В эпоху перманентных и системных усложнений, ловко скрывающих сознательную ложь и невинную глупость за сложными словесными конструкциями, он предпочитал простое, естественное. Будучи лингвистом, он не стал изобретать «вариант» лингвистической философии; имея аналитический ум, не укладывал мысль в прокрустово ложе «аналитической философии»; будучи чрезвычайно восприимчивым и не чуждым мечтательности, не стал сочетать метафизику с поэзией, выдавая экзальтированный профетизм за экзистенциальную философию. Многолетнее диссидентство вылилось не в злобное комментаторство по поводу тезисов оппонентов, а в политическую философию. При этом она была вне политики, вне партийной идеологии, но содержала размышления о политическом. В этом уходе от political science в сторону political philosophy, где несмотря на специфику предмета — политическое — есть прежде всего есть размышление, Пятигорский напоминает мне Лео Штрауса, только более эмоционального.

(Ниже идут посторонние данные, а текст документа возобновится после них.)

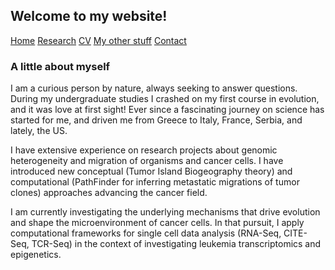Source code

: ## Welcome to my website!

[Home](./)  [Research](./research.md)   [CV](./cv.md)   [My other stuff](./myotherstuff.md)   [Contact](./contact.md) 


### A little about myself


I am a curious person by nature, always seeking to answer questions. During my undergraduate studies I crashed on my first course in evolution, and it was love at first sight! Ever since a fascinating journey on science has started for me, and driven me from Greece to Italy, France, Serbia, and lately, the US. 


I have extensive experience on research projects about genomic heterogeneity and migration of organisms and cancer cells. I have introduced new conceptual (Tumor Island Biogeography theory) and computational (PathFinder for inferring metastatic migrations of tumor clones) approaches advancing the cancer field.

I am currently investigating the underlying mechanisms that drive evolution and shape the microenvironment of cancer cells. In that pursuit, I apply computational frameworks for single cell data analysis (RNA-Seq, CITE-Seq, TCR-Seq) in the context of investigating leukemia transcriptomics and epigenetics.

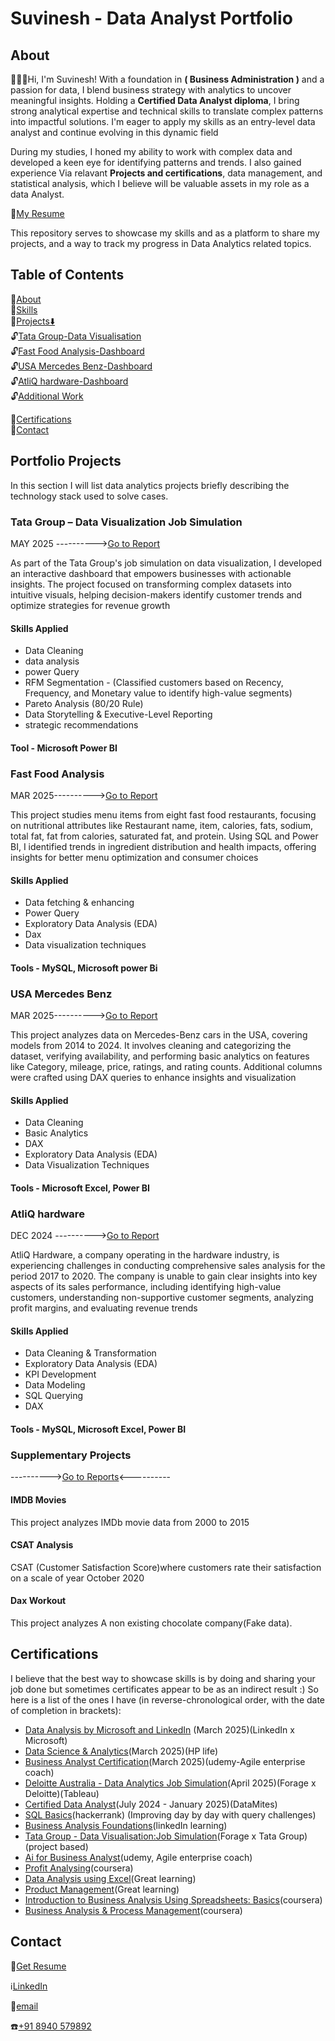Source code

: 
# Suvinesh - Data Analyst Portfolio

## About

🙋🏻‍♂️Hi, I'm Suvinesh! With a foundation in **( Business Administration )** and a passion for data, I blend business strategy with analytics to uncover meaningful insights. Holding a **Certified Data Analyst diploma**, I bring strong analytical expertise and technical skills to translate complex patterns into impactful solutions. I'm eager to apply my skills as an entry-level data analyst and continue evolving in this dynamic field

During my studies, I honed my ability to work with complex data and developed a keen eye for identifying patterns and trends. I also gained experience Via relavant **Projects and certifications**, data management, and statistical analysis, which I believe will be valuable assets in my role as a data Analyst.

📄[My Resume](https://drive.google.com/file/d/11WT2qrQPkXE4dklNmz62mhX11Fbpn_bu/view?usp=drive_link)


This repository serves to showcase my skills and as a platform to share my projects, and a way to track my progress in Data Analytics related topics.

## Table of Contents
📌[About](##About)      
📌[Skills](####Skills-Applied)      
📌[Projects⬇️]()        
                🔓[Tata Group-Data Visualisation](###tata-group-data-visualization-job-simulation)       
                🔓[Fast Food Analysis-Dashboard](###Fast-Food-Analysis)        
                🔓[USA Mercedes Benz-Dashboard](###USA-Mercedes-Benz)       
                🔓[AtliQ hardware-Dashboard](###AtliQ-hardware)      
                🔓[Additional Work](###Supplementary-Projects)

📌[Certifications](##Certifications)        
📌[Contact](##Contact)

## Portfolio Projects

In this section I will list data analytics projects briefly describing the technology stack used to solve cases.

### Tata Group – Data Visualization Job Simulation
MAY 2025  ---------->[Go to Report](https://github.com/Suvinesh892/Tata-Group---Data-Visualisation-Empowering-Business-with-Effective-Insights-Job-Simulation)

As part of the Tata Group's job simulation on data visualization, I developed an interactive dashboard that empowers businesses with actionable insights. The project focused on transforming complex datasets into intuitive visuals, helping decision-makers identify customer trends and optimize strategies for revenue growth      

#### Skills Applied
-   Data Cleaning       
-   data analysis       
-   power Query      
-   RFM Segmentation - (Classified customers based on Recency, Frequency, and Monetary value to identify high-value segments)
- Pareto Analysis (80/20 Rule)     
-   Data Storytelling & Executive-Level Reporting      
-   strategic recommendations       

#### Tool - Microsoft Power BI

### Fast Food Analysis
MAR 2025---------->[Go to Report](https://github.com/Suvinesh892/Fast-Food-Analysis)

This project studies menu items from eight fast food restaurants, focusing on nutritional attributes like Restaurant name, item, calories, fats, sodium, total fat, fat from calories, saturated fat, and protein. Using SQL and Power BI, I identified trends in ingredient distribution and health impacts, offering insights for better menu optimization and consumer choices

#### Skills Applied
-   Data fetching & enhancing
-   Power Query
-   Exploratory Data Analysis (EDA)
-   Dax
-   Data visualization techniques
#### Tools - MySQL, Microsoft power Bi

### USA Mercedes Benz
MAR 2025---------->[Go to Report](https://github.com/Suvinesh892/USA-Mercedes-Benz--Dashboard)

This project analyzes data on Mercedes-Benz cars in the USA, covering models from 2014 to 2024. It involves cleaning and categorizing the dataset, verifying availability, and performing basic analytics on features like Category, mileage, price, ratings, and rating counts. Additional columns were crafted using DAX queries to enhance insights and visualization

#### Skills Applied
-   Data Cleaning
-   Basic Analytics
-   DAX
-   Exploratory Data Analysis (EDA)
-   Data Visualization Techniques
#### Tools - Microsoft Excel, Power BI

### AtliQ hardware
DEC 2024 ---------->[Go to Report](https://github.com/Suvinesh892/AtliQ-hardware-Dashboard)

AtliQ Hardware, a company operating in the hardware industry, is experiencing challenges in conducting comprehensive sales analysis for the period 2017 to 2020. The company is unable to gain clear insights into key aspects of its sales performance, including identifying high-value customers, understanding non-supportive customer segments, analyzing profit margins, and evaluating revenue trends

#### Skills Applied
-   Data Cleaning & Transformation
-   Exploratory Data Analysis (EDA)
-   KPI Development
-   Data Modeling
-   SQL Querying
-   DAX
#### Tools - MySQL, Microsoft Excel, Power BI

### Supplementary Projects
---------->[Go to Reports](https://github.com/Suvinesh892/Other-power-Bi---dashbroad)<----------

#### IMDB Movies
This project analyzes IMDb movie data from 2000 to 2015
#### CSAT Analysis
CSAT (Customer Satisfaction Score)where customers rate their satisfaction on a scale of year October 2020
#### Dax Workout
This project analyzes A non existing chocolate company(Fake data).

## Certifications

I believe that the best way to showcase skills is by doing and sharing your job done but sometimes certificates appear to be as an indirect result :) So here is a list of the ones I have (in reverse-chronological order, with the date of completion in brackets):

-   [Data Analysis by  Microsoft and LinkedIn](https://www.linkedin.com/learning/certificates/da658399144938eeb6b4f4ef604a4ae1e99dabe6b7addb123219136cd555279c?trk=share_certificate) (March 2025)(LinkedIn x Microsoft)        
-   [Data Science & Analytics](https://www.linkedin.com/in/suvinesh5/details/certifications/)(March 2025)(HP life)      
-   [Business Analyst Certification](https://www.udemy.com/share/10bpCP3@3iystq9TOqyXRExJI8SFOf-spFukDsE1I1TwxyMr3ITMU5PVK-pFHJKiSZPmKX9riw==/)(March 2025)(udemy-Agile enterprise coach)       
-   [Deloitte Australia - Data Analytics Job Simulation](https://forage-uploads-prod.s3.amazonaws.com/completion-certificates/9PBTqmSxAf6zZTseP/io9DzWKe3PTsiS6GG_9PBTqmSxAf6zZTseP_bTPvZzey4GeYQf7Zp_1744109830673_completion_certificate.pdf)(April 2025)(Forage x Deloitte)(Tableau)      
-   [Certified Data Analyst](https://www.linkedin.com/in/suvinesh5/details/certifications/)(July 2024 - January 2025)(DataMites)        
-   [SQL Basics](https://www.hackerrank.com/certificates/b9ab305f43f0)(hackerrank) (Improving day by day with query challenges)
-   [Business Analysis Foundations](https://www.linkedin.com/learning/certificates/d3a88c4c46447981ff0faa9e96d146b0c38118169e2261baa97d79d9384e4496?trk=share_certificate)(linkedIn learning)       
-   [Tata Group - Data Visualisation:Job Simulation](https://forage-uploads-prod.s3.amazonaws.com/completion-certificates/ifobHAoMjQs9s6bKS/MyXvBcppsW2FkNYCX_ifobHAoMjQs9s6bKS_bTPvZzey4GeYQf7Zp_1746104538875_completion_certificate.pdf)(Forage x Tata Group)(project based)     
-   [ Ai for Business Analyst](https://www.udemy.com/share/10a97I3@So7DJPyXTBkpZ5dAXlGS7_wixkLVko3D6eLnqlXM3WOVA6i5zvjZsXDfUKNc8Ry2zA==/)(udemy, Agile enterprise coach)        
-   [Profit Analysing](https://coursera.org/share/7cc07a27437b7bf821ef45e1394d39bf)(coursera)       
-   [Data Analysis using Excel](https://olympus.mygreatlearning.com/courses/62883/certificate?pb_id=581)(Great learning)        
-   [Product Management](https://olympus.mygreatlearning.com/courses/61213/certificate?pb_id=581)(Great learning)       
-   [Introduction to Business Analysis Using Spreadsheets: Basics](https://coursera.org/share/0a602f18b732dd695372d7656e157b5f)(coursera)       
-   [Business Analysis & Process Management](https://coursera.org/share/e24b6706c011c9658b3a59f6cccda8d0)(coursera)

## Contact

📄[Get Resume](https://drive.google.com/file/d/11WT2qrQPkXE4dklNmz62mhX11Fbpn_bu/view?usp=drive_link)  

ℹ️[LinkedIn](https://www.linkedin.com/in/suvinesh5)          
    
📧[email](msuvinesh7@gmail.com)     

☎️[+91 8940 579892]()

Пятигорский, как специалист авторитетный и международный, был, что не следует забывать, все же и продуктом советской системы образования: в 1951 году закончил философский факультет МГУ, затем был Институт востоковедения, защита кандидатской диссертации и так далее. Только вот он вобрал при этом все лучшее, в то время как другие «советские люди» умудрялись впитывать, как губка, все худшее, причем сами, добровольно, и до сих пор, то дискутируя с современниками, то вспоминая прошлое, сплевывают грязью, обвиняя во всех грехах «систему», но не себя.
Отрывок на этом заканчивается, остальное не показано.